Section 5. Purpose – Impact of Animal Tracking and Premises Identification. It is the belief of the Board of Supervisors that a mandatory animal tracking and premises identification system will (1) impose costs for registration on small farmers that threaten margins of farm profitability, (2) require owners of even one animal to register their home and animals into the federal database, (3) require owners of animals to report the birthdate of all of their animals, report times that the animals leave or enter the property, report the loss or replacement of an animal tag, and report the death of the animal – all within twenty-four hours of those events, (4) require veterinarians to report animal owners who have not complied with the animal tracking system to the United States Department of Agriculture, with enforcement carried out by that agency, and (5) enable the federal government to seize privately owned farm animals without due process or other constitutional protections.

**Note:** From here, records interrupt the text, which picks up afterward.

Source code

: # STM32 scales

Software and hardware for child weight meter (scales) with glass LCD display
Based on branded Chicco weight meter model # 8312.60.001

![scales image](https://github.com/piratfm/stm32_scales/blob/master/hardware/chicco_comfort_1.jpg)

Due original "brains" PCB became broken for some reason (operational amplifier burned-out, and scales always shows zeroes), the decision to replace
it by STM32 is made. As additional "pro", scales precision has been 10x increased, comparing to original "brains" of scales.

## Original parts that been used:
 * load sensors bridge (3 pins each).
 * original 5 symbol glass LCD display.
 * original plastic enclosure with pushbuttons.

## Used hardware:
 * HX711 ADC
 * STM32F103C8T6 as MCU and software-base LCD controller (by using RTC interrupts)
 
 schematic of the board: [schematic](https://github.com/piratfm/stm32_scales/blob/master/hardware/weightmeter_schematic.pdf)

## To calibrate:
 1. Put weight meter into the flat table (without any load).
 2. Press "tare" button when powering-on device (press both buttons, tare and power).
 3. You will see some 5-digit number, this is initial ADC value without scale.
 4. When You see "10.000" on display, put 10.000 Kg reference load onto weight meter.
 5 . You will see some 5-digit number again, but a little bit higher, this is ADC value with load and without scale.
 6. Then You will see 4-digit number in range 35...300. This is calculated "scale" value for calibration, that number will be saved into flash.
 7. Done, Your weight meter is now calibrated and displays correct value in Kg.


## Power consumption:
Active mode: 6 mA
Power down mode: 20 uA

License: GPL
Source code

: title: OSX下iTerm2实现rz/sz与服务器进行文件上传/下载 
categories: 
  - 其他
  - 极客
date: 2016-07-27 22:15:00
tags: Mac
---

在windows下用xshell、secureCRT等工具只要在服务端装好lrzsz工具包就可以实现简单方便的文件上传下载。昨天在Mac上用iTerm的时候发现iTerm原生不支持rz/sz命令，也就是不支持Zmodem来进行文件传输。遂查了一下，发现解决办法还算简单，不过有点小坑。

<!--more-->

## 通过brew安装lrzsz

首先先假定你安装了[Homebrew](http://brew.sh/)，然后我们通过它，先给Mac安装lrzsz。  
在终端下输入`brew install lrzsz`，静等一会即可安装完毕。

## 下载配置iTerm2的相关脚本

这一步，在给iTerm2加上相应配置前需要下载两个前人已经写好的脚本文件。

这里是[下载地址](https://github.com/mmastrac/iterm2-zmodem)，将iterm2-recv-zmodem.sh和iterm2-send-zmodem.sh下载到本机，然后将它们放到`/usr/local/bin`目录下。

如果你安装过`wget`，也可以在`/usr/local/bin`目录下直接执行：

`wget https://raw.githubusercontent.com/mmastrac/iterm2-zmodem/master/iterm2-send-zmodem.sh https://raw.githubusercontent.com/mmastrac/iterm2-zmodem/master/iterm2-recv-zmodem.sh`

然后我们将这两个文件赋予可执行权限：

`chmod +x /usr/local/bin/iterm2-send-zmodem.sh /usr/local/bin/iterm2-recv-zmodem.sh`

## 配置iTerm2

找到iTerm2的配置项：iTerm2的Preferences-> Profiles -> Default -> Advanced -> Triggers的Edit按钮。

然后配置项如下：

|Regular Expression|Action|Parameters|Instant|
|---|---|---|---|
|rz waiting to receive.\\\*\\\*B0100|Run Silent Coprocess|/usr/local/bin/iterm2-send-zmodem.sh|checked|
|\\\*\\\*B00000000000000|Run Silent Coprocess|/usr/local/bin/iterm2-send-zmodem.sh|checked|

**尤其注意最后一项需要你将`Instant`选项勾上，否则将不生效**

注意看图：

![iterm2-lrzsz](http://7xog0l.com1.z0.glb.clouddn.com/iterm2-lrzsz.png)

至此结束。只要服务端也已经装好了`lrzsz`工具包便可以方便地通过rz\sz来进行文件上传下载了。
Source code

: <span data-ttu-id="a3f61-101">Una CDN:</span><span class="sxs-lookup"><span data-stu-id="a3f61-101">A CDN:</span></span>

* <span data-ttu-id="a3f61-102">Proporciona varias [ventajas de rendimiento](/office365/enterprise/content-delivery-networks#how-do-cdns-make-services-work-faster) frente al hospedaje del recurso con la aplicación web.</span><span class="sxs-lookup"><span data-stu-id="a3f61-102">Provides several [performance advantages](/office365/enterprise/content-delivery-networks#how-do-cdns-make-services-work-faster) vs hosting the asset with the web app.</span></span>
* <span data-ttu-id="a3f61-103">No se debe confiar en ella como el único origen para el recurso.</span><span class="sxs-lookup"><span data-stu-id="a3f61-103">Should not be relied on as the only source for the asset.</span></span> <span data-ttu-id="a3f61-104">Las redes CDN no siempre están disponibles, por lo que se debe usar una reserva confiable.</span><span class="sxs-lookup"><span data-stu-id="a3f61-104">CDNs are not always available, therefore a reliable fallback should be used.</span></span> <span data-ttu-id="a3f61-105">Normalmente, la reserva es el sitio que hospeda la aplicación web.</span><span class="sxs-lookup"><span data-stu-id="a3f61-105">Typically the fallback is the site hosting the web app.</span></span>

It is the belief of the Board of Supervisors that governmental animal tracking and premises identification therefore violates the Fourth Amendment, Fifth Amendment, Fourteenth Amendment, and First Amendment federal constitutional rights of the people of Liberty Township, and violates rights secured under Article I of the Pennsylvania Constitution.

Section 6. Definitions. As used throughout this Ordinance, the following words and phrases shall have the following meanings:

      “Corporation” – any corporation organized under the laws of any state of the United States  or any country.

      “Families” – natural persons related to one another within the fourth degree of kinship  according to civil law, or their spouses.

      “Family farm corporations” - corporations or syndicates engaged in farming or the  ownership of agricultural land, in which seventy-five percent (75%) of the partnership  interests, shares, stock, or other ownership interests are held by members of a family or a  trust created for the benefit of a member of that family.

      “Independent family farm operation” – agricultural operations wholly owned and operated  by families or by family farm corporations.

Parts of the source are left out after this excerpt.